I’m not a very good comforter. I will never give empty platitudes such as, “It’s going to be okay.” Because the truth is, especially with death, it’s not going to be okay. There is an emptiness from that person’s loss. So I usually don’t know what to say in tragic situations.

But I can cook – and I generally love to cook and bake. And when you’ve had a rough day or bad news, take it from my experience – nothing is sweeter or more thoughtful than when someone brings you a meal when you didn’t even ask for it.

2. Invite someone over.

Especially for those who have lost loved ones or are far away from family, the holidays may look bleak. Invite that person over. Not only is it a nice gesture, but also, if that person was going to spend the holidays alone, you gave that individual another option. When you invite someone to be part of your family for the holidays – again, take it from my personal experience – it’s quite meaningful.

3. Send a card.

If all else fails, a seasonal snail mail card is always appreciated. You don’t even have to say, “Hey, sorry for your loss.” Just a “Thinking of you during this season! Love you!” can suffice. After all, it’s always a nice change to get something besides bills.
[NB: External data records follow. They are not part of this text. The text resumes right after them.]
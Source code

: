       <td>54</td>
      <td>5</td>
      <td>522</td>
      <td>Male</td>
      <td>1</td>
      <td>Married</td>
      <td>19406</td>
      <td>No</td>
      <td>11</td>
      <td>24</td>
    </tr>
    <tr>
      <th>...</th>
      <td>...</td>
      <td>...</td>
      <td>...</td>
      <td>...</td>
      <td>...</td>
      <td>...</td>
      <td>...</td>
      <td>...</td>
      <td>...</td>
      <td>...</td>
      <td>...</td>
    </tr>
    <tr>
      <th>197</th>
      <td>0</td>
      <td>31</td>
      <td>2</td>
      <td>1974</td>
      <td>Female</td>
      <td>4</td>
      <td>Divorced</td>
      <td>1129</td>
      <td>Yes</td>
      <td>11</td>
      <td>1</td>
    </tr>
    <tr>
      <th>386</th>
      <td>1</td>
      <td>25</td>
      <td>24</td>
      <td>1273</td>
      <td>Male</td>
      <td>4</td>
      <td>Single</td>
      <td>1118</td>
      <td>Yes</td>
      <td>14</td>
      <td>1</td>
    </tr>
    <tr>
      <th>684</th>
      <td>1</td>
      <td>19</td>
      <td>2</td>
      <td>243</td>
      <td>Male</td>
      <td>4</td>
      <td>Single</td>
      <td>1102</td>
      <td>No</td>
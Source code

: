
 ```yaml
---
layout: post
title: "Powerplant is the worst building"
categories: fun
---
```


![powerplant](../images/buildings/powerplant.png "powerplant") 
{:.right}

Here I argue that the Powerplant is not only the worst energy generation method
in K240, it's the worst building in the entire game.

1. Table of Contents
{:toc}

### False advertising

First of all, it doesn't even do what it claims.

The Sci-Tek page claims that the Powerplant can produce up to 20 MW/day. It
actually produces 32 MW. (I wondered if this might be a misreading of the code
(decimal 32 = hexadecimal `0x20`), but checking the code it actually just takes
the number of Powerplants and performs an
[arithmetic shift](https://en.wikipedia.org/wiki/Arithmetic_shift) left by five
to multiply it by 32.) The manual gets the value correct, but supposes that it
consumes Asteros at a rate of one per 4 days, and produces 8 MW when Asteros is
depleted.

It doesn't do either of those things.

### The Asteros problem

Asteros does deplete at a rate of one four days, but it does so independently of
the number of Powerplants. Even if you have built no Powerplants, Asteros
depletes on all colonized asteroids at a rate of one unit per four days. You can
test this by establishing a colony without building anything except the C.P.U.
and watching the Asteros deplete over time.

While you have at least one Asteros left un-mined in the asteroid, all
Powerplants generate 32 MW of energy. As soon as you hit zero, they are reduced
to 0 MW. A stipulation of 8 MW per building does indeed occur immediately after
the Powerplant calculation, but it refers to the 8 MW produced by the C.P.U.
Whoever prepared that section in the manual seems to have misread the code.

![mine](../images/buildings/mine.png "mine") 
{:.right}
Also, a call or a text is nice. I remember a friend a few years ago saying that a card or a call helps her know that people haven’t forgotten her loved one. 

One of the best aspects about this season is the opportunity to love on others. And these are just my top three go-to ideas; if you have others, please share!

We all go through periods of suffering in this life; and it’s these times when we can help those who may need a little cheer during this time of the year.